The largest provider of useless power was SeaGreen wind plant which made nearly twice as much from being “constrained” than from being of service. The Renewable Energy Foundation (REF) reports that SeaGreen earned £100 million for making electricity, and £200 million for being “constrained”. Effectively, the useful electricity it made costs a shocking £2.70 a kilowatt hour, after the other payments are included.

Obviously, when the government rewards failure, the market responds by planning to fail. It follows then that industrial wind plant developers would be bonkers if they weren’t looking for sites where their output would arrive at the worst possible time, or through the most remote and overloaded corner of the network.

Everything about the wind industry has “Rent Seeker” tattooed all over it.

Net Zero Watch condemns new windfarm rip-off

Campaign group Net Zero Watch has condemned the renewables industry rip-off of electricity consumers. New data published by the Renewable Energy Foundation reveals that the cost of paying windfarms to switch off soared by 91% in 2024. These payments are necessary when the grid has insufficient capacity to deliver the power to market. Nearly £400 million was paid to windfarms in 2024, and much more than this in indirect costs [1].

The largest single recipient was Seagreen, a new windfarm off the coast of Angus, which received nearly £200 million in these so-called “constraint payments”.

Net Zero Watch director Andrew Montford said:

The Renewable Energy Foundation suggest that Seagreen is making around £270 for each megawatt hour it actually produces, more than three times market averages, because it’s so lucrative to be switched off. This is a truly obscene rip-off of the consumer.

Windfarms seem to be being deliberately built in Scottish waters, where they will receive lucrative payments to be switched off.

And there are huge numbers of new windfarms planned for Scottish waters, where they will be just as constrained. So the rip-off is only going to get worse.

[1] When windfarms have to switch off, their customers still need power, so it is necessary to pay a gas-fired power station to switch on to meet demand.
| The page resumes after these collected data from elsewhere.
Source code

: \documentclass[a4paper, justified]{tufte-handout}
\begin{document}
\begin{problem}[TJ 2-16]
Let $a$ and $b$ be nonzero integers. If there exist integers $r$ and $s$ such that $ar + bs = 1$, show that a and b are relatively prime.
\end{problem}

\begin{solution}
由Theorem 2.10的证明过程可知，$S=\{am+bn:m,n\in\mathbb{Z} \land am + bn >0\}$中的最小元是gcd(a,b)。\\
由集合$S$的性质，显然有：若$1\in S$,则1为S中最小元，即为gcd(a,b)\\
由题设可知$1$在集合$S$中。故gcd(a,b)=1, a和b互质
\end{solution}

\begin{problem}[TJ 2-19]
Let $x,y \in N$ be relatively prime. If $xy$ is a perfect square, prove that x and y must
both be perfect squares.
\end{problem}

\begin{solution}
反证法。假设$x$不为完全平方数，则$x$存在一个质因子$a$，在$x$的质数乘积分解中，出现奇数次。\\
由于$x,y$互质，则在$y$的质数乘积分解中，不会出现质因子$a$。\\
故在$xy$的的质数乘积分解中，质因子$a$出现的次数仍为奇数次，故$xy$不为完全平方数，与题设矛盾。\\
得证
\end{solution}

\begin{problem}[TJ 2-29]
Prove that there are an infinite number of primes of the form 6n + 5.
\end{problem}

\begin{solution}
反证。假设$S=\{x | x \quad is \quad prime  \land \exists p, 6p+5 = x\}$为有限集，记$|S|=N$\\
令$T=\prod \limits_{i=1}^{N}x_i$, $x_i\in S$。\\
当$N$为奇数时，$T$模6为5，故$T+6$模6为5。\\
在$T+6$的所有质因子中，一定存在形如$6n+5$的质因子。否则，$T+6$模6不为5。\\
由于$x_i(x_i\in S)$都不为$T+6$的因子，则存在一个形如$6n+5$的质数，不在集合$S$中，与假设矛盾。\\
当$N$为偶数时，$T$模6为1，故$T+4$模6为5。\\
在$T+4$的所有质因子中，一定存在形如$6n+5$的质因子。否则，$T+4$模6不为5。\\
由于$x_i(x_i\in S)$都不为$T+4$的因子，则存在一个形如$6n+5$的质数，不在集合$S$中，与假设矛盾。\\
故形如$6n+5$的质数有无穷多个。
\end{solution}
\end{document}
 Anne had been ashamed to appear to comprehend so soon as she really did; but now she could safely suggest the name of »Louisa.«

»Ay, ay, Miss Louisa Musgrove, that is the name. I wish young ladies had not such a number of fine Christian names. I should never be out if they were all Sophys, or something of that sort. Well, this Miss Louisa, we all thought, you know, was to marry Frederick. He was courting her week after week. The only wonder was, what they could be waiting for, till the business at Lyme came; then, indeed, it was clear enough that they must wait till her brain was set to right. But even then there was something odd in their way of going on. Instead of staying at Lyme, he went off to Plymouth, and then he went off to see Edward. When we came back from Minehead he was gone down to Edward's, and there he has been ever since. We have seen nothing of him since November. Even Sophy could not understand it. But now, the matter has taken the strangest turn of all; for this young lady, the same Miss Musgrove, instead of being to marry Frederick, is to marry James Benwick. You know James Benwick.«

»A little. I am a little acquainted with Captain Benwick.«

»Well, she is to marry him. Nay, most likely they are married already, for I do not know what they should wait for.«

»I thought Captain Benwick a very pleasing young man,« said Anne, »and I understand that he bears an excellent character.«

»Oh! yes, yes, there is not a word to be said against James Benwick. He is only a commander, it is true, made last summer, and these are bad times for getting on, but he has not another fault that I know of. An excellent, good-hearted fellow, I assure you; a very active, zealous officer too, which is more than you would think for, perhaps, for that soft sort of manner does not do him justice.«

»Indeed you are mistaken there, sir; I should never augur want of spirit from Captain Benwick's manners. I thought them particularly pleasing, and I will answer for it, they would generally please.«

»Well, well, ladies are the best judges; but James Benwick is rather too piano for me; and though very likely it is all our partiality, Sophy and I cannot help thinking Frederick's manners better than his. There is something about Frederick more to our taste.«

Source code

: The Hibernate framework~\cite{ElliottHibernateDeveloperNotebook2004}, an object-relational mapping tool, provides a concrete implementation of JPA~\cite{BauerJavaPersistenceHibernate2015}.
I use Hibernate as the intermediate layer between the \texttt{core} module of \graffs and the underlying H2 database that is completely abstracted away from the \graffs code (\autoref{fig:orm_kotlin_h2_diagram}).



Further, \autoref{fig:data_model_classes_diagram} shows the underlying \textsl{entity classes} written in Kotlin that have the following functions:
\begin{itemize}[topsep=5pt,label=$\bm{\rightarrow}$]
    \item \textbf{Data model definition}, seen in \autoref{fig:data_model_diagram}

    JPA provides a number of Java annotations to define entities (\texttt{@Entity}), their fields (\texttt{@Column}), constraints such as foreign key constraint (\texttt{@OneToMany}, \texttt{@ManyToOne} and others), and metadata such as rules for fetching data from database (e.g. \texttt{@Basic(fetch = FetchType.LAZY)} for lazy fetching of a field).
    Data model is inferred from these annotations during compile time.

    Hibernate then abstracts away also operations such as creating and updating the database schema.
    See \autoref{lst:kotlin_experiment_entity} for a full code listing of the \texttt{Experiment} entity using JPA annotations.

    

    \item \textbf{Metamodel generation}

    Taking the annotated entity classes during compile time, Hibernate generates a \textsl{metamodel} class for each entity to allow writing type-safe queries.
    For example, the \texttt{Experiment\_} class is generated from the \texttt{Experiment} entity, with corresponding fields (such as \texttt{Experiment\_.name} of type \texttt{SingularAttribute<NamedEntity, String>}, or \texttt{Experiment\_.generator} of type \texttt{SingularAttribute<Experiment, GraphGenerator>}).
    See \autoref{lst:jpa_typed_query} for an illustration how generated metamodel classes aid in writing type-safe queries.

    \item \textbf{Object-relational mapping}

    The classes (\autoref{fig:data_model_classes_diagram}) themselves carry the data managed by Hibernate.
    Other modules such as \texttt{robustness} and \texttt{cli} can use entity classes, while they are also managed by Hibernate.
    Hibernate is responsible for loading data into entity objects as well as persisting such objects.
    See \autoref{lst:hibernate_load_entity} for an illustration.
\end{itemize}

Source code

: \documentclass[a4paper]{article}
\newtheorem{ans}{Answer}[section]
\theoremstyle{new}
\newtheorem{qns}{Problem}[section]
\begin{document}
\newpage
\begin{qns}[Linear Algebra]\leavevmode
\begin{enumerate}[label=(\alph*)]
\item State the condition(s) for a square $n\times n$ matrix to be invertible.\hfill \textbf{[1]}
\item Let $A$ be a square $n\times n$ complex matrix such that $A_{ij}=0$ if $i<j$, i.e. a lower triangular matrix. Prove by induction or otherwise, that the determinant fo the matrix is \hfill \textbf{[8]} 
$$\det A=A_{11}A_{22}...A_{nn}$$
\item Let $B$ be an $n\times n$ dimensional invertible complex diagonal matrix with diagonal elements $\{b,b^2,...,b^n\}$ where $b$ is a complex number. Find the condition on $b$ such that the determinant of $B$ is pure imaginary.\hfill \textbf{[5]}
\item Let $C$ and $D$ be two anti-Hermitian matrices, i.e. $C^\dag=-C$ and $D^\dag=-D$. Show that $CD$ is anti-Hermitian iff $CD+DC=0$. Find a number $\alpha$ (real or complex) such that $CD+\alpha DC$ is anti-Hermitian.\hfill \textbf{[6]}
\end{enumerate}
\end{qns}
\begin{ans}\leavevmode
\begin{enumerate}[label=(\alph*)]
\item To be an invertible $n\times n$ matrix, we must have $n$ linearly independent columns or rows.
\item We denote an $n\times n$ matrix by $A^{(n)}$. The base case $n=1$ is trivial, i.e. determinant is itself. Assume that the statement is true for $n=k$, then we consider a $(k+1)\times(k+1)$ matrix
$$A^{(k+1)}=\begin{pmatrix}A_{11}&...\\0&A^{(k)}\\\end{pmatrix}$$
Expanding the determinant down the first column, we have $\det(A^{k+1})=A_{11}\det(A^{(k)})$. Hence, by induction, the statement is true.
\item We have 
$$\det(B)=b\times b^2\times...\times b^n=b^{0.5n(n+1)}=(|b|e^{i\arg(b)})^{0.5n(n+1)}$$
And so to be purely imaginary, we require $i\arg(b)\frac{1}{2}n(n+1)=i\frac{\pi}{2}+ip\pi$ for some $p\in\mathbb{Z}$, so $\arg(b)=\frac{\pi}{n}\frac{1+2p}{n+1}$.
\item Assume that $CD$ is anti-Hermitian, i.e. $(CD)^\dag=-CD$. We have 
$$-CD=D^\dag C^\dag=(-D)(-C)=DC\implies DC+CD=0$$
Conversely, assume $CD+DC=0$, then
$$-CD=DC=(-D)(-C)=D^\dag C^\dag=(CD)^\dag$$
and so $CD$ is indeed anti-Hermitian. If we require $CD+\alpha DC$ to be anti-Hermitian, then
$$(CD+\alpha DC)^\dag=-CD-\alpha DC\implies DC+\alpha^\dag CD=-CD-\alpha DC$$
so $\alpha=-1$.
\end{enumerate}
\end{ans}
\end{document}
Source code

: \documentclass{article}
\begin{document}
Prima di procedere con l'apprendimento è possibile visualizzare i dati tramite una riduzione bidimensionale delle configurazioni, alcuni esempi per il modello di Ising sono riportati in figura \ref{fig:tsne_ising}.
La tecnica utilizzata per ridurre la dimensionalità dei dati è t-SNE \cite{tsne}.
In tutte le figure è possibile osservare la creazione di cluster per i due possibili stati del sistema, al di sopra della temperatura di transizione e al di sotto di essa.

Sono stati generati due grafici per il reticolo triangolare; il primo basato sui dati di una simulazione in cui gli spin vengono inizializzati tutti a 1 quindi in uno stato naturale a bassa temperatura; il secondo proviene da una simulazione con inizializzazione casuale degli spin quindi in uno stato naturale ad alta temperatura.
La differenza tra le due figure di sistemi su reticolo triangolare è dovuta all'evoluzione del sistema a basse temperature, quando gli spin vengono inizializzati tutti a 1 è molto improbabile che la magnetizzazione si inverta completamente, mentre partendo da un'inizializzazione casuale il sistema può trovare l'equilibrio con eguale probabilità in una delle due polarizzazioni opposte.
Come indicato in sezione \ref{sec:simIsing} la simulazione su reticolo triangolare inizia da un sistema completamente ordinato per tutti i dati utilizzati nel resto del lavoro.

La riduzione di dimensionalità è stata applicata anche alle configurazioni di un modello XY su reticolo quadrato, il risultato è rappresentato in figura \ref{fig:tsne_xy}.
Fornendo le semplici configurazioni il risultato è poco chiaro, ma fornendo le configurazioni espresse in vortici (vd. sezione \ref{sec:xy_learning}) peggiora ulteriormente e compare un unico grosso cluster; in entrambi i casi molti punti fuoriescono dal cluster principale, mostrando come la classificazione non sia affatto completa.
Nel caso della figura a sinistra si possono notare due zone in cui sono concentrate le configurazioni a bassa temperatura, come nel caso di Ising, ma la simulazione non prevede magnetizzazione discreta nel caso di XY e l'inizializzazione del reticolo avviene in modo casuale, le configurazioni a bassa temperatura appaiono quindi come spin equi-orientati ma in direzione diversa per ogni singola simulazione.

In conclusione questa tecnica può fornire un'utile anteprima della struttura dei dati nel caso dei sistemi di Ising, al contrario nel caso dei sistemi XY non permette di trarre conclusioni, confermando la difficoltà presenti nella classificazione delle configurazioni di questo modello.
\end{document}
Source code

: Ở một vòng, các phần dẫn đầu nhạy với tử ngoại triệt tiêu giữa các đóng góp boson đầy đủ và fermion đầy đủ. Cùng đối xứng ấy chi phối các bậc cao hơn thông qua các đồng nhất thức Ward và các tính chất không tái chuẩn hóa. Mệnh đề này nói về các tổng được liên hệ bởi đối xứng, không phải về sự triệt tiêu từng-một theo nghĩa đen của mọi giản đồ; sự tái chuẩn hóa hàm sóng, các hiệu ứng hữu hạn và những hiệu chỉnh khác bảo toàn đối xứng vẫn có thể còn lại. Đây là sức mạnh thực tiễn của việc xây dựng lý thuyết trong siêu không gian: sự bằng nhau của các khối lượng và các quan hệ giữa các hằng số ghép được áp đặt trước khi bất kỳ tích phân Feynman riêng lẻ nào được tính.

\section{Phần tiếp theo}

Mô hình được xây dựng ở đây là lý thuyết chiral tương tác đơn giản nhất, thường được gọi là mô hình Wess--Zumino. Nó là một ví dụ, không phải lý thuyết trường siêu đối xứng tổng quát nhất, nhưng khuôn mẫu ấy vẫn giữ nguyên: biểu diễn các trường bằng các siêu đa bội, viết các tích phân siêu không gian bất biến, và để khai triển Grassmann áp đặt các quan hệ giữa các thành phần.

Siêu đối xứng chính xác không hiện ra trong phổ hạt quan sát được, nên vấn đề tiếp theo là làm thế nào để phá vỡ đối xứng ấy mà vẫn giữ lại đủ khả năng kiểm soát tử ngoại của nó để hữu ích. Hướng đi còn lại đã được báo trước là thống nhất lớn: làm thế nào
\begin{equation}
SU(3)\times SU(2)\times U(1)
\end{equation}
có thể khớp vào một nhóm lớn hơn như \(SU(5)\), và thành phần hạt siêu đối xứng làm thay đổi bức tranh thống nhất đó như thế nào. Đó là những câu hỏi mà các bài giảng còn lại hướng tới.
SeaGreen wind plant has about 114 towers in the ocean east of Scotland. It could make about 1 gigawatt in theoretical capacity if all the turbines were working, but its actual load factor was a pathetic 14%. Of course, as a subsidy farm, it’s load factor was 200%.

Imagine a coal plant that earned money every time it had to slow down because customers weren’t using as much electricity as the power plant could have made?